Home Notizie Il giovane di Peia che scrive biografie dei presidenti americani

Il giovane di Peia che scrive biografie dei presidenti americani

È la passione che muove tutto. Una volta accesa, non senti la fatica, non ti fermano gli ostacoli, i sacrifici non pesano. E quella di Tiziano Brignoli è una storia di passione. Per la scrittura, anzitutto. E per la vita dei presidenti americani in second’ordine.

Di Peia, 28 anni, studi di alberghiera alle spalle, quattro anni fa ha iniziato a scrivere e da allora non si è più fermato. Otto i libri che ha pubblicato nel frattempo, sia di saggistica sia di narrativa. Quelli di cui va più orgoglioso, quelli a cui ha riservato più tempo ed energie, sono dedicati a tre inquilini della Casa Bianca: John F. Kennedy, i Bush padre e figlio.

«Mi son sempre sentito scrittore. Già da adolescente mi piaceva scrivere – racconta -. Solo intorno ai 23 anni ho iniziato a pensare a un libro. E ho pensato che se lo avessi scritto sarebbe stato dedicato a John F. Kennedy, un personaggio che ho sempre ammirato. All’inizio era un progetto che spostavo nel futuro. Ma poi, parlando anche con amici scrittori, è nato in me il desiderio di mettermi subito al lavoro».

La passione ha messo in moto il meccanismo: quaranta biografie di Kennedy lette in un anno, migliaia di documenti consultati, contatti con gli Stati Uniti. Finché è nato “Jack Kennedy, il ritratto privato di un mito moderno”. «È un libro dove non si parla molto di politica, perché a me interessava più far conoscere l’uomo, la sua personalità. Volevo mostrare la versione più intima di un presidente ancora poco conosciuto dal punto di vista umano».

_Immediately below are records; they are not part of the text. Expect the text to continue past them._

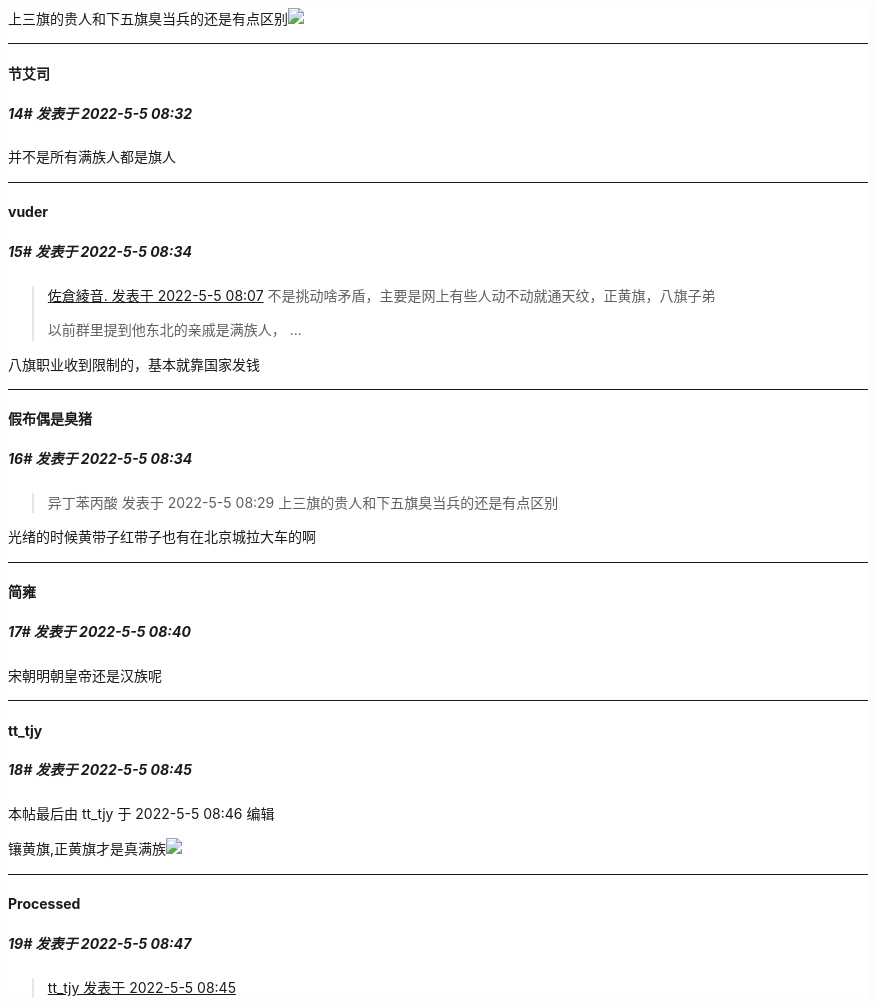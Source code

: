上三旗的贵人和下五旗臭当兵的还是有点区别<img src="https://static.saraba1st.com/image/smiley/face2017/038.png" referrerpolicy="no-referrer">

*****

####  节艾司  
##### 14#       发表于 2022-5-5 08:32

并不是所有满族人都是旗人

*****

####  vuder  
##### 15#       发表于 2022-5-5 08:34

<blockquote><a href="httphttps://bbs.saraba1st.com/2b/forum.php?mod=redirect&amp;goto=findpost&amp;pid=55697277&amp;ptid=2067910" target="_blank">佐倉綾音. 发表于 2022-5-5 08:07</a>
不是挑动啥矛盾，主要是网上有些人动不动就通天纹，正黄旗，八旗子弟

以前群里提到他东北的亲戚是满族人， ...</blockquote>
八旗职业收到限制的，基本就靠国家发钱

*****

####  假布偶是臭猪  
##### 16#       发表于 2022-5-5 08:34

<blockquote>异丁苯丙酸 发表于 2022-5-5 08:29
上三旗的贵人和下五旗臭当兵的还是有点区别</blockquote>
光绪的时候黄带子红带子也有在北京城拉大车的啊

*****

####  简雍  
##### 17#       发表于 2022-5-5 08:40

宋朝明朝皇帝还是汉族呢

*****

####  tt_tjy  
##### 18#       发表于 2022-5-5 08:45

 本帖最后由 tt_tjy 于 2022-5-5 08:46 编辑 

镶黄旗,正黄旗才是真满族<img src="https://static.saraba1st.com/image/smiley/face2017/067.png" referrerpolicy="no-referrer">

*****

####  Processed  
##### 19#       发表于 2022-5-5 08:47

<blockquote><a href="httphttps://bbs.saraba1st.com/2b/forum.php?mod=redirect&amp;goto=findpost&amp;pid=55697513&amp;ptid=2067910" target="_blank">tt_tjy 发表于 2022-5-5 08:45</a>
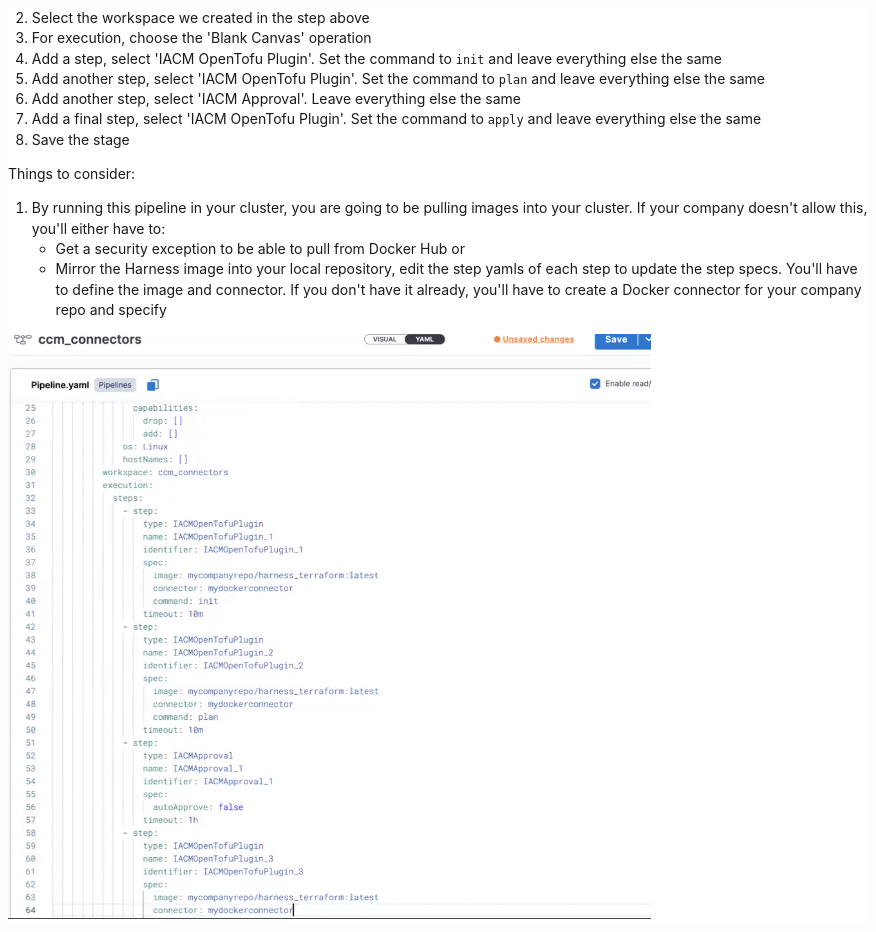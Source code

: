 2. Select the workspace we created in the step above
3. For execution, choose the 'Blank Canvas' operation
4. Add a step, select 'IACM OpenTofu Plugin'.  Set the command to `init` and leave everything else the same
5. Add another step, select 'IACM OpenTofu Plugin'.  Set the command to `plan` and leave everything else the same
6. Add another step, select 'IACM Approval'.  Leave everything else the same
7. Add a final step, select 'IACM OpenTofu Plugin'.  Set the command to `apply` and leave everything else the same
8. Save the stage

Things to consider:

1. By running this pipeline in your cluster, you are going to be pulling images into your cluster. If your company doesn't allow this, you'll either have to:
    - Get a security exception to be able to pull from Docker Hub 
    or 
    - Mirror the Harness image into your local repository, edit the step yamls of each step to update the step specs.  You'll have to define the image and connector.  If you don't have it already, you'll have to create a Docker connector for your company repo and specify

![](../static/iacm-local-images.png)
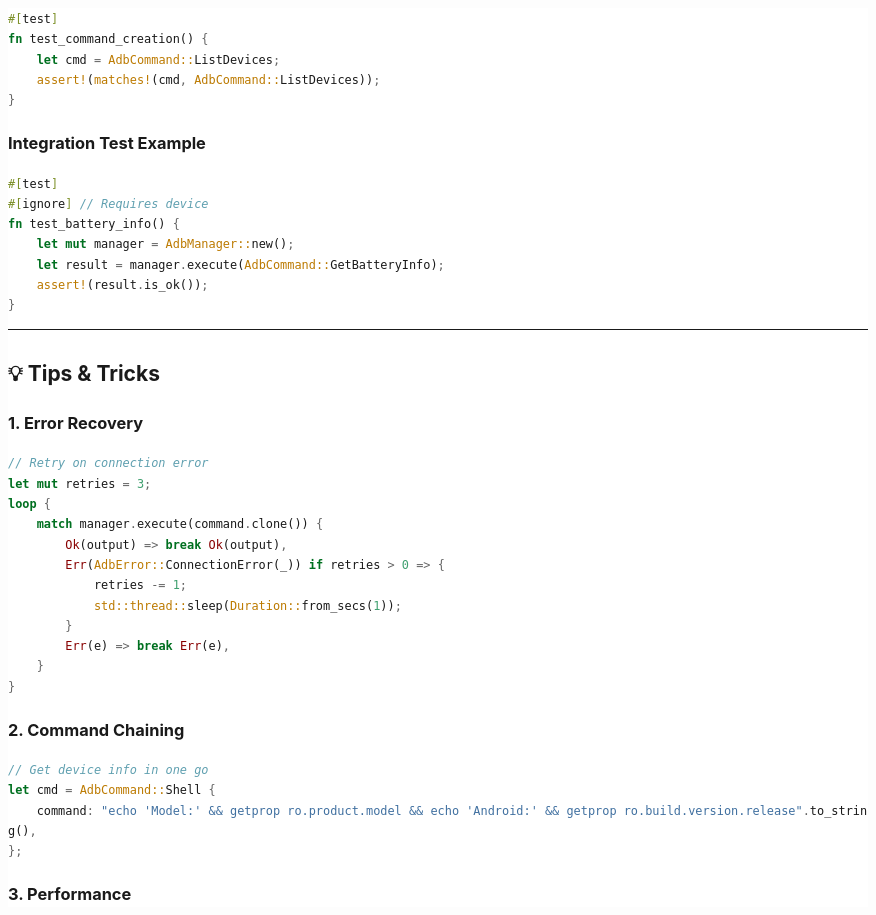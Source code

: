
 ```rust
#[test]
fn test_command_creation() {
    let cmd = AdbCommand::ListDevices;
    assert!(matches!(cmd, AdbCommand::ListDevices));
}
```

### Integration Test Example

```rust
#[test]
#[ignore] // Requires device
fn test_battery_info() {
    let mut manager = AdbManager::new();
    let result = manager.execute(AdbCommand::GetBatteryInfo);
    assert!(result.is_ok());
}
```

---

## 💡 Tips & Tricks

### 1. Error Recovery

```rust
// Retry on connection error
let mut retries = 3;
loop {
    match manager.execute(command.clone()) {
        Ok(output) => break Ok(output),
        Err(AdbError::ConnectionError(_)) if retries > 0 => {
            retries -= 1;
            std::thread::sleep(Duration::from_secs(1));
        }
        Err(e) => break Err(e),
    }
}
```

### 2. Command Chaining

```rust
// Get device info in one go
let cmd = AdbCommand::Shell {
    command: "echo 'Model:' && getprop ro.product.model && echo 'Android:' && getprop ro.build.version.release".to_string(),
};
```

### 3. Performance
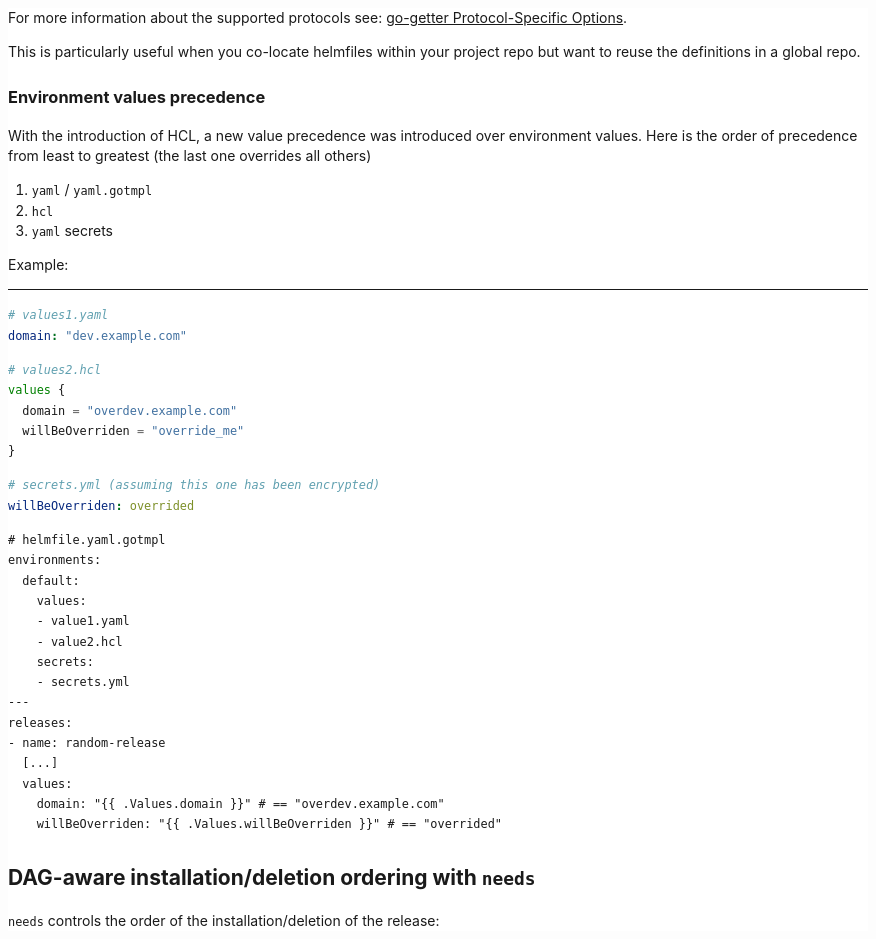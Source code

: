 For more information about the supported protocols see: [go-getter Protocol-Specific Options](https://github.com/hashicorp/go-getter#protocol-specific-options-1).

This is particularly useful when you co-locate helmfiles within your project repo but want to reuse the definitions in a global repo.

### Environment values precedence
With the introduction of HCL, a new value precedence was introduced over environment values.
Here is the order of precedence from least to greatest (the last one overrides all others)
1. `yaml` / `yaml.gotmpl`
2. `hcl`
3. `yaml` secrets

Example:

---

```yaml
# values1.yaml
domain: "dev.example.com"
```

```terraform
# values2.hcl
values {
  domain = "overdev.example.com"
  willBeOverriden = "override_me"
}
```

```yaml
# secrets.yml (assuming this one has been encrypted)
willBeOverriden: overrided
```

```
# helmfile.yaml.gotmpl
environments:
  default:
    values:
    - value1.yaml
    - value2.hcl
    secrets:
    - secrets.yml
---
releases:
- name: random-release
  [...]
  values:
    domain: "{{ .Values.domain }}" # == "overdev.example.com"
    willBeOverriden: "{{ .Values.willBeOverriden }}" # == "overrided"
```
## DAG-aware installation/deletion ordering with `needs`

`needs` controls the order of the installation/deletion of the release:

Grazie a contatti con la Jfk Library di Boston, Tiziano Brignoli ha avuto accesso anche a documenti inediti. «Ho trovato lettere di lavoro, di famiglia, scolastiche. Mi hanno subito interessato perché offrivano una visione intima di Jack Kennedy. Sempre tramite la Jfk Library, la Fondazione Kennedy mi ha fornito lettere scritte da Jacqueline Kennedy durante la campagna elettorale del 1960. Jackie, come moglie di candidato alla presidenza, si raccontava nella sua vita quotidiana. Le ho inserite nel libro per dare una visione di un presidente che fosse più familiare e meno asettica».

Tiziano Brignoli non si è fermato al lavoro su Kennedy. Il suo interesse per i presidenti americani lo ha portato a scrivere di due figure più vicine negli anni: George H. W. Bush e George W. Bush. Il libro, uscito da poco, s’intitola “I Bush e l’espressione del carattere”. Dietro, ancora una volta, c’è un’attenta opera di ricerca. «Ho letto circa dieci biografie, centinaia di articoli online, anche di archivio degli anni Sessanta e Settanta. Ho contattato amici di famiglia dei Bush, membri dell’amministrazione di George Bush senior. Altre persone mi hanno raccontato delle loro visite alla Casa Bianca, i loro ricordi. In questo modo ho potuto dare al libro un taglio più intimo, più personale».

Dagli Stati Uniti è arrivato anche un ringraziamento speciale. «Ho contattato la libreria presidenziale di George W. Bush e ho chiesto se c’era la possibilità di intervistare l’ex presidente, ben sapendo che sarebbe stata una cosa quasi impossibile. Dopo un paio di mesi mi è arrivata una mail con una lettera in cui George W. Bush mi ha ringraziato per la proposta e per il mio desiderio di raccontare di lui e della sua famiglia».

Nel futuro di Tiziano Brignoli c’è ancora l’intenzione di lavorare a una biografia di un presidente americano: Ronald Reagan. Nel frattempo, uscirà “Per amore della letteratura”, un libro che tratta del lavoro di scrittore e del rapporto con la letteratura del ventottenne di Peia.

Nel video in testa all’articolo l’intervista a Tiziano Brignoli andata in onda nella trasmissione Target di Antenna2.